Baz Luhrmann firma la regia del nuovo remake de "Il grande Gatsby", tratto dall'omonimo romanzo di Francis Scott Fitzgerald, uno fra i più grandi della letteratura americana.
Questo regista da' un significato tutto suo alla parola "grandiosità", che si rispecchia in ogni elemento della storia, dalle feste in casa Gatsby, alla luminosa New York. La Grande Mela gettata a capofitto nei grandiosi anni '20, mai intaccata dal proibizionismo e, anzi, del tutto intenzionata a vivere rumorosamente il momento. Così in ogni attimo si incontrano suonatori di jazz dalle trombe lucenti e danzatori di charleston in abiti cangianti, che colorano vividamente l'atmosfera, rendendola una surreale miscellanea di emozioni e visioni, cozzando con forza con la realtà più povera, quella delle miniere che circondano la città, che separano nettamente dalla ricchezza pomposa di West Egg, dove la vicenda inizia e si sviluppa.
E' infatti lì che Nick Carraway incontra l'uomo destinato a sconvolgere ogni sua convinzione, ovvero il misterioso Gatsby, il cui volto è Leonardo DiCaprio, convincente fino in fondo, che regala una rappresentazione malinconica del personaggio, mostrando in ogni istante, velatamente, il suo vero aspetto, intimo e celato, e il rapporto di amicizia che lo lega a Nick, interpretato con bravura da Tobey McGuire.
I personaggi sono studiati con attenzione tutta concentrata sulla loro interiorità e sugli effetti che le azioni intrapresi da se stessi o dagli altri hanno su di loro.
Vengono estrapolati quindi dal libro gli elementi che meglio rendono tutto ciò, le immagini che imprimono con più forza la lezione delle loro esistenze.
Esistenze vane di persone assorbite in un mondo che non concede nulla, ma prende solo, ispirate da valori inconsistenti e ripiegate in se stesse, di persone che accettano con sicurezza le menzogne e di persone che guardano verso una luce verde irraggiungibile con una speranza incrollabile.
Ogni vita che attraversa i fotogrammi di questa pellicola è vuota e fissa, come lo sguardo del cartellone pubblicitario dello studio oculistico, che osserva come un dio falso, come è giusto che sia, e giudica le loro azioni.
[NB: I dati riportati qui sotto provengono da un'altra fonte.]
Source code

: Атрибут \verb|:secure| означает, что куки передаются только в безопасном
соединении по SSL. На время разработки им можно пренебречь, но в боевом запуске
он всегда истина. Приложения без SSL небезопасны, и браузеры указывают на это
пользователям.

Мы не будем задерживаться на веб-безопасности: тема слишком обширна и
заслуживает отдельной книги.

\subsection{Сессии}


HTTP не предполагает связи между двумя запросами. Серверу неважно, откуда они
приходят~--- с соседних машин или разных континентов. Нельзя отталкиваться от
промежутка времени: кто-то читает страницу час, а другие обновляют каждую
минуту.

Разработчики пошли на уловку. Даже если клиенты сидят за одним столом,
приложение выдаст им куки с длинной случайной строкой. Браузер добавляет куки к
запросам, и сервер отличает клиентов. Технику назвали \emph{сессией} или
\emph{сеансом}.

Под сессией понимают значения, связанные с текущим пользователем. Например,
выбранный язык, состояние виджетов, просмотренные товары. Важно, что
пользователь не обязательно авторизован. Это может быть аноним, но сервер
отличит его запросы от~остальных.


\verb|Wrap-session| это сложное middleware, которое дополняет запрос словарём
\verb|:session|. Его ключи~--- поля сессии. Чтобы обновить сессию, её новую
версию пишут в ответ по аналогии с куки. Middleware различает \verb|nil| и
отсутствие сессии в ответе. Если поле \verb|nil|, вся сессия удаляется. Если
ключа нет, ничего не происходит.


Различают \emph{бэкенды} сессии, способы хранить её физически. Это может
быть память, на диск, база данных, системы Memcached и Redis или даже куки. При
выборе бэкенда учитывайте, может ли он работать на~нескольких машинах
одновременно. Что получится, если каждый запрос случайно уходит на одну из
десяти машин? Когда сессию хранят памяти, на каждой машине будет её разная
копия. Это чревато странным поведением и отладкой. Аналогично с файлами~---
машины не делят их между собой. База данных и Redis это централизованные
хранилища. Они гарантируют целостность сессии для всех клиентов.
La colonna sonora è sicuramente interessante. Durante i party sfrenati e le corse in auto, risuonano le voci di Will.I.Am, Beyoncè, Florence and the Machine, diventando la musica che sostituisce in quasi ogni momento le note acute del jazz, quasi a sottolineare la continuità di quella realtà con la nostra, come a dire che la storia si sta ripetendo tutt'ora, mentre ci facciamo assorbire dalla vanità.
Un film soddisfacente, sotto tutti i punti di vista, che sa regalare emozioni forti e una grande introspettività per i personaggi, anche per quelli secondari, con l'intento di svelarne l'intimo aspetto e di far precipitare dall'alto dei loro ricchi seggi coloro che si sono alzati al di sopra di chiunque senza averne il diritto.